Scaling and repositioning in a nascent market
Repositioning as an aspirational brand won’t be smooth sailing, particularly given the tension between the man-made and natural diamond industries. Last month, the Natural Diamond Council successfully filed a complaint to UK regulator the Advertising Standards Authority (ASA) over Skydiamond’s marketing of their stones as “diamonds”, “Skydiamonds”, “real diamonds” and “diamonds made entirely from the sky”, which they say is misleading consumers to believe that they aren’t lab-grown.
“Anytime you see the word ‘diamond’ by itself, that refers to a natural diamond that was created deep within the Earth,” Natural Diamond Council CEO David Kellie tells Vogue Business. “I believe unclear marketing and advertising are a threat to the overall diamond market at large. While natural diamonds and laboratory-grown diamonds are separate markets, there are clear descriptors that consumers should be given, no matter which route they choose to invest in so they can be confident they know what they are buying.”

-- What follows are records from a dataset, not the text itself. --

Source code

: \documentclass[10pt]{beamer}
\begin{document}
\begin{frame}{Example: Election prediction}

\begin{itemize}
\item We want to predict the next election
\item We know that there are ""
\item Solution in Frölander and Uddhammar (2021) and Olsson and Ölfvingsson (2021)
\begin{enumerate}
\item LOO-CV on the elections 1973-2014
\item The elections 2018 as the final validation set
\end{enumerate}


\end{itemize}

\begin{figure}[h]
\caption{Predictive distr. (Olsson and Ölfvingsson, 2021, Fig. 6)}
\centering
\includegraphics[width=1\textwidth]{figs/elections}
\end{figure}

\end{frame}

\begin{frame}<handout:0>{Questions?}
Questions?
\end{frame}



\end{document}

Skydiamond claimed that, since it is only the CVD step in the 23-step Skydiamond production process that’s shared with conventional lab-grown diamonds, it doesn’t see lab-grown as an accurate descriptor, but some diamond analysts see this as enough of a similarity to categorise them as such.
“With time, when lab-grown diamonds as a product mature, I think there will be less consumer confusion around the product,” says diamond analyst Paul Zimnisky. “In the meantime, it is very important for the trade to explain to consumers how the product differs from a natural diamond to maintain the trust of consumers.”
Skydiamond is planning to appeal the complaint, as the company believes its marketing makes it clear that the diamonds are not natural mined diamonds — in fact, the differentiation of its proprietary technology is the entire premise of the brand. Vince also believes consumers are increasingly aware of man-made diamonds, and is commissioning research to prove this.
“It’s a move by the industry to force clunky language on us, and it mirrors what’s happening in big food where there have been complaints from the animal farming industry against the use of the term ‘milk’ or ‘sausages’ and ‘burgers’ [to refer to plant-based alternatives],” says Vince. In fact, Vince claims the term “natural” is misleading when referring to mined diamonds. “When you say something’s natural, you assume it’s in harmony with the environment, and that’s not true. They need to be called mined so people know where they’re coming from,” he says.
Vince is confident that Skydiamond’s innovative process can compete in the market. “All the time we hear people who say, ‘I never would have bought a diamond before, but I could buy one now,’” he says. “Man-made diamonds are opening up a new sector of the market as well as competing with the existing one.”